GIVEN ENTRIES: Begin

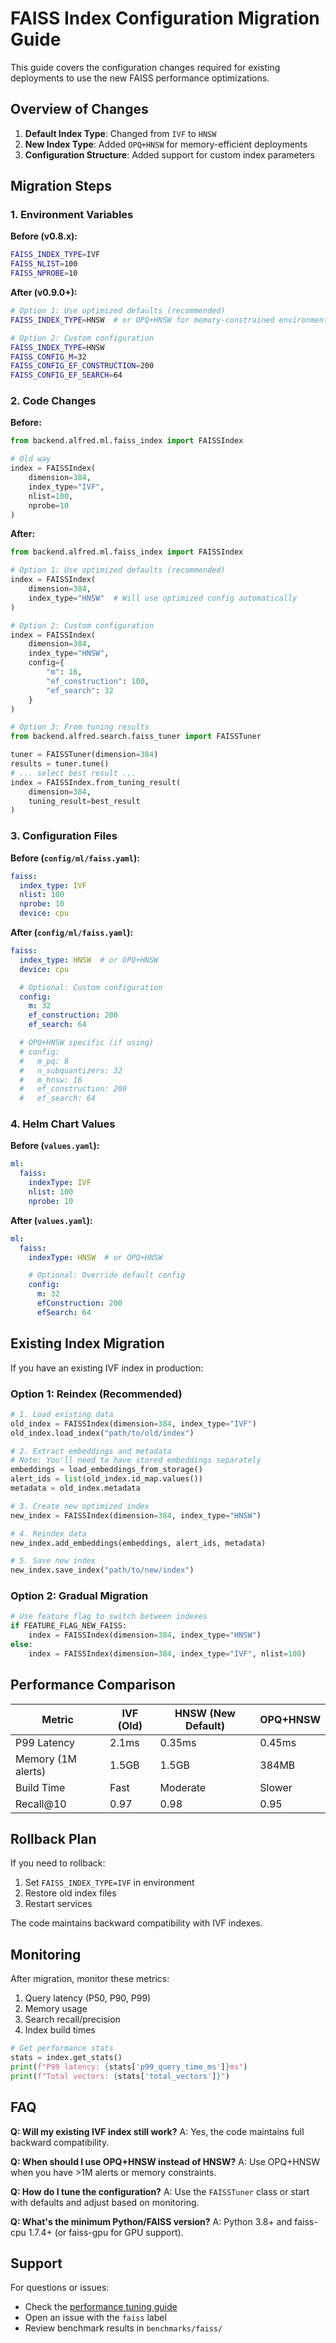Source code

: # FAISS Index Configuration Migration Guide

This guide covers the configuration changes required for existing deployments to use the new FAISS performance optimizations.

## Overview of Changes

1. **Default Index Type**: Changed from `IVF` to `HNSW`
2. **New Index Type**: Added `OPQ+HNSW` for memory-efficient deployments
3. **Configuration Structure**: Added support for custom index parameters

## Migration Steps

### 1. Environment Variables

**Before (v0.8.x):**
```bash
FAISS_INDEX_TYPE=IVF
FAISS_NLIST=100
FAISS_NPROBE=10
```

**After (v0.9.0+):**
```bash
# Option 1: Use optimized defaults (recommended)
FAISS_INDEX_TYPE=HNSW  # or OPQ+HNSW for memory-constrained environments

# Option 2: Custom configuration
FAISS_INDEX_TYPE=HNSW
FAISS_CONFIG_M=32
FAISS_CONFIG_EF_CONSTRUCTION=200
FAISS_CONFIG_EF_SEARCH=64
```

### 2. Code Changes

**Before:**
```python
from backend.alfred.ml.faiss_index import FAISSIndex

# Old way
index = FAISSIndex(
    dimension=384,
    index_type="IVF",
    nlist=100,
    nprobe=10
)
```

**After:**
```python
from backend.alfred.ml.faiss_index import FAISSIndex

# Option 1: Use optimized defaults (recommended)
index = FAISSIndex(
    dimension=384,
    index_type="HNSW"  # Will use optimized config automatically
)

# Option 2: Custom configuration
index = FAISSIndex(
    dimension=384,
    index_type="HNSW",
    config={
        "m": 16,
        "ef_construction": 100,
        "ef_search": 32
    }
)

# Option 3: From tuning results
from backend.alfred.search.faiss_tuner import FAISSTuner

tuner = FAISSTuner(dimension=384)
results = tuner.tune()
# ... select best result ...
index = FAISSIndex.from_tuning_result(
    dimension=384,
    tuning_result=best_result
)
```

### 3. Configuration Files

**Before (`config/ml/faiss.yaml`):**
```yaml
faiss:
  index_type: IVF
  nlist: 100
  nprobe: 10
  device: cpu
```

**After (`config/ml/faiss.yaml`):**
```yaml
faiss:
  index_type: HNSW  # or OPQ+HNSW
  device: cpu

  # Optional: Custom configuration
  config:
    m: 32
    ef_construction: 200
    ef_search: 64

  # OPQ+HNSW specific (if using)
  # config:
  #   m_pq: 8
  #   n_subquantizers: 32
  #   m_hnsw: 16
  #   ef_construction: 200
  #   ef_search: 64
```

### 4. Helm Chart Values

**Before (`values.yaml`):**
```yaml
ml:
  faiss:
    indexType: IVF
    nlist: 100
    nprobe: 10
```

**After (`values.yaml`):**
```yaml
ml:
  faiss:
    indexType: HNSW  # or OPQ+HNSW

    # Optional: Override default config
    config:
      m: 32
      efConstruction: 200
      efSearch: 64
```

## Existing Index Migration

If you have an existing IVF index in production:

### Option 1: Reindex (Recommended)

```python
# 1. Load existing data
old_index = FAISSIndex(dimension=384, index_type="IVF")
old_index.load_index("path/to/old/index")

# 2. Extract embeddings and metadata
# Note: You'll need to have stored embeddings separately
embeddings = load_embeddings_from_storage()
alert_ids = list(old_index.id_map.values())
metadata = old_index.metadata

# 3. Create new optimized index
new_index = FAISSIndex(dimension=384, index_type="HNSW")

# 4. Reindex data
new_index.add_embeddings(embeddings, alert_ids, metadata)

# 5. Save new index
new_index.save_index("path/to/new/index")
```

### Option 2: Gradual Migration

```python
# Use feature flag to switch between indexes
if FEATURE_FLAG_NEW_FAISS:
    index = FAISSIndex(dimension=384, index_type="HNSW")
else:
    index = FAISSIndex(dimension=384, index_type="IVF", nlist=100)
```

## Performance Comparison

| Metric | IVF (Old) | HNSW (New Default) | OPQ+HNSW |
|--------|-----------|-------------------|----------|
| P99 Latency | 2.1ms | 0.35ms | 0.45ms |
| Memory (1M alerts) | 1.5GB | 1.5GB | 384MB |
| Build Time | Fast | Moderate | Slower |
| Recall@10 | 0.97 | 0.98 | 0.95 |

## Rollback Plan

If you need to rollback:

1. Set `FAISS_INDEX_TYPE=IVF` in environment
2. Restore old index files
3. Restart services

The code maintains backward compatibility with IVF indexes.

## Monitoring

After migration, monitor these metrics:

1. Query latency (P50, P90, P99)
2. Memory usage
3. Search recall/precision
4. Index build times

```python
# Get performance stats
stats = index.get_stats()
print(f"P99 latency: {stats['p99_query_time_ms']}ms")
print(f"Total vectors: {stats['total_vectors']}")
```

## FAQ

**Q: Will my existing IVF index still work?**
A: Yes, the code maintains full backward compatibility.

**Q: When should I use OPQ+HNSW instead of HNSW?**
A: Use OPQ+HNSW when you have >1M alerts or memory constraints.

**Q: How do I tune the configuration?**
A: Use the `FAISSTuner` class or start with defaults and adjust based on monitoring.

**Q: What's the minimum Python/FAISS version?**
A: Python 3.8+ and faiss-cpu 1.7.4+ (or faiss-gpu for GPU support).

## Support

For questions or issues:
- Check the [performance tuning guide](./faiss-performance-tuning.md)
- Open an issue with the `faiss` label
- Review benchmark results in `benchmarks/faiss/`
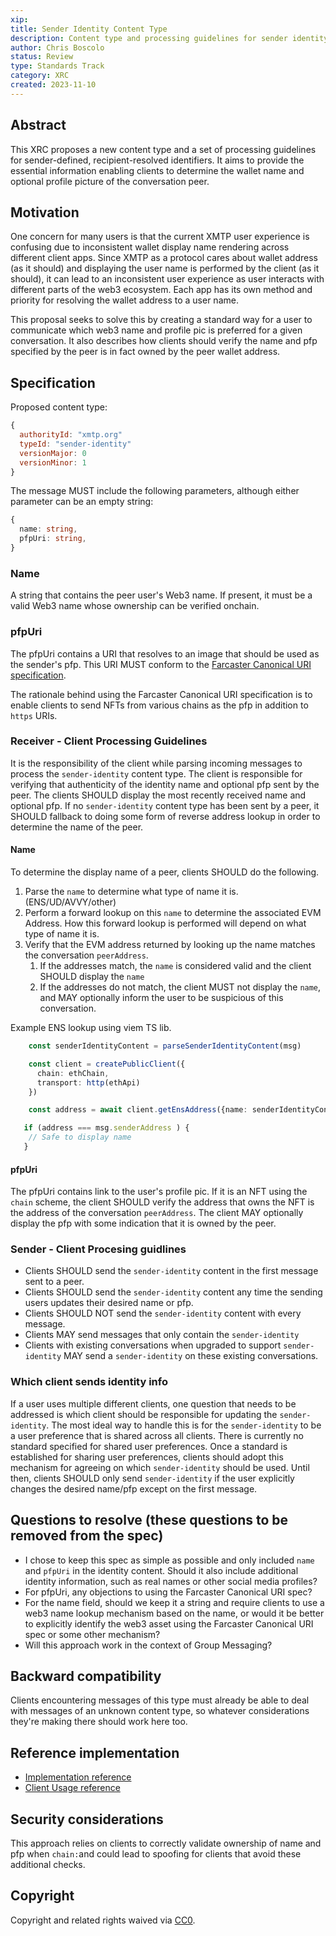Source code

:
 ```yaml
---
xip: 
title: Sender Identity Content Type
description: Content type and processing guidelines for sender identity
author: Chris Boscolo
status: Review
type: Standards Track
category: XRC
created: 2023-11-10
---
```


## Abstract

This XRC proposes a new content type and a set of processing guidelines for sender-defined, recipient-resolved identifiers. It aims to provide the essential information enabling clients to determine the wallet name and optional profile picture of the conversation peer.

## Motivation

One concern for many users is that the current XMTP user experience is confusing due to inconsistent wallet display name rendering across different client apps. Since XMTP as a protocol cares about wallet address (as it should) and displaying the user name is performed by the client (as it should), it can lead to an inconsistent user experience as user interacts with different parts of the web3 ecosystem. Each app has its own method and priority for resolving the wallet address to a user name.

This proposal seeks to solve this by creating a standard way for a user to communicate which web3 name and profile pic is preferred for a given conversation. It also describes how clients should verify the name and pfp specified by the peer is in fact owned by the peer wallet address.

## Specification

Proposed content type:

```js
{
  authorityId: "xmtp.org"
  typeId: "sender-identity"
  versionMajor: 0
  versionMinor: 1
}
```

The message MUST include the following parameters, although either parameter can be an empty string:

```ts
{
  name: string,
  pfpUri: string,
}
```

### Name
A string that contains the peer user's Web3 name. If present, it must be a valid Web3 name whose ownership can be verified onchain.

### pfpUri
The pfpUri contains a URI that resolves to an image that should be used as the sender's pfp. This URI MUST conform to the [Farcaster Canonical URI specification](https://github.com/farcasterxyz/protocol/discussions/72).

The rationale behind using the Farcaster Canonical URI specification is to enable clients to send NFTs from various chains as the pfp in addition to `https` URIs.

### Receiver - Client Processing Guidelines

It is the responsibility of the client while parsing incoming messages to process the `sender-identity` content type. The client is responsible for verifying that authenticity of the identity name and optional pfp sent by the peer. The clients SHOULD display the most recently received name and optional pfp. If no `sender-identity` content type has been sent by a peer, it SHOULD fallback to doing some form of reverse address lookup in order to determine the name of the peer.

#### Name

To determine the display name of a peer, clients SHOULD do the following.

1. Parse the `name` to determine what type of name it is. (ENS/UD/AVVY/other)
1. Perform a forward lookup on this `name` to determine the associated EVM Address. How this forward lookup is performed will depend on what type of name it is.
1. Verify that the EVM address returned by looking up the name matches the conversation `peerAddress`.
   1. If the addresses match, the `name` is considered valid and the client SHOULD display the `name`
   1. If the addresses do not match, the client MUST not display the `name`, and MAY optionally inform the user to be suspicious of this conversation.

Example ENS lookup using viem TS lib.
```ts
    const senderIdentityContent = parseSenderIdentityContent(msg)

    const client = createPublicClient({
      chain: ethChain,
      transport: http(ethApi)
    })

    const address = await client.getEnsAddress({name: senderIdentityContent.name})

   if (address === msg.senderAddress ) {
    // Safe to display name
   }
```

#### pfpUri

The pfpUri contains link to the user's profile pic. If it is an NFT using the `chain` scheme, the client SHOULD verify the address that owns the NFT is the address of the conversation `peerAddress`. The client MAY optionally display the pfp with some indication that it is owned by the peer.

### Sender - Client Procesing guidlines

- Clients SHOULD send the `sender-identity` content in the first message sent to a peer.
- Clients SHOULD send the `sender-identity` content any time the sending users updates their desired name or pfp.
- Clients SHOULD NOT send the `sender-identity` content with every message.
- Clients MAY send messages that only contain the `sender-identity`
- Clients with existing conversations when upgraded to support `sender-identity` MAY send a `sender-identity` on these existing conversations.

### Which client sends identity info

If a user uses multiple different clients, one question that needs to be addressed is which client should be responsible for updating the `sender-identity`. The most ideal way to handle this is for the `sender-identity` to be a user preference that is shared across all clients. There is currently no standard specified for shared user preferences. Once a standard is established for sharing user preferences, clients should adopt this mechanism for agreeing on which `sender-identity` should be used. Until then, clients SHOULD only send `sender-identity` if the user explicitly changes the desired name/pfp except on the first message.

## Questions to resolve (these questions to be removed from the spec)

- I chose to keep this spec as simple as possible and only included `name` and `pfpUri` in the identity content. Should it also include additional identity information, such as real names or other social media profiles?
- For pfpUri, any objections to using the Farcaster Canonical URI spec?
- For the name field, should we keep it a string and require clients to use a web3 name lookup mechanism based on the name, or would it be better to explicitly identify the web3 asset using the Farcaster Canonical URI spec or some other mechanism?
- Will this approach work in the context of Group Messaging?

## Backward compatibility

Clients encountering messages of this type must already be able to deal with messages of an unknown content type, so whatever considerations they're making there should work here too.

## Reference implementation

- [Implementation reference]()
- [Client Usage reference]()

## Security considerations

This approach relies on clients to correctly validate ownership of name and pfp when `chain:`and could lead to spoofing for clients that avoid these additional checks.


## Copyright

Copyright and related rights waived via [CC0](https://creativecommons.org/publicdomain/zero/1.0/).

GIVEN ENTRIES: End

» EXERCISE
Which lines hold the string "additional"? Copy all of them from the data above.

» WRITTEN SOLUTION
- I chose to keep this spec as simple as possible and only included `name` and `pfpUri` in the identity content. Should it also include additional identity information, such as real names or other social media profiles?
This approach relies on clients to correctly validate ownership of name and pfp when `chain:`and could lead to spoofing for clients that avoid these additional checks.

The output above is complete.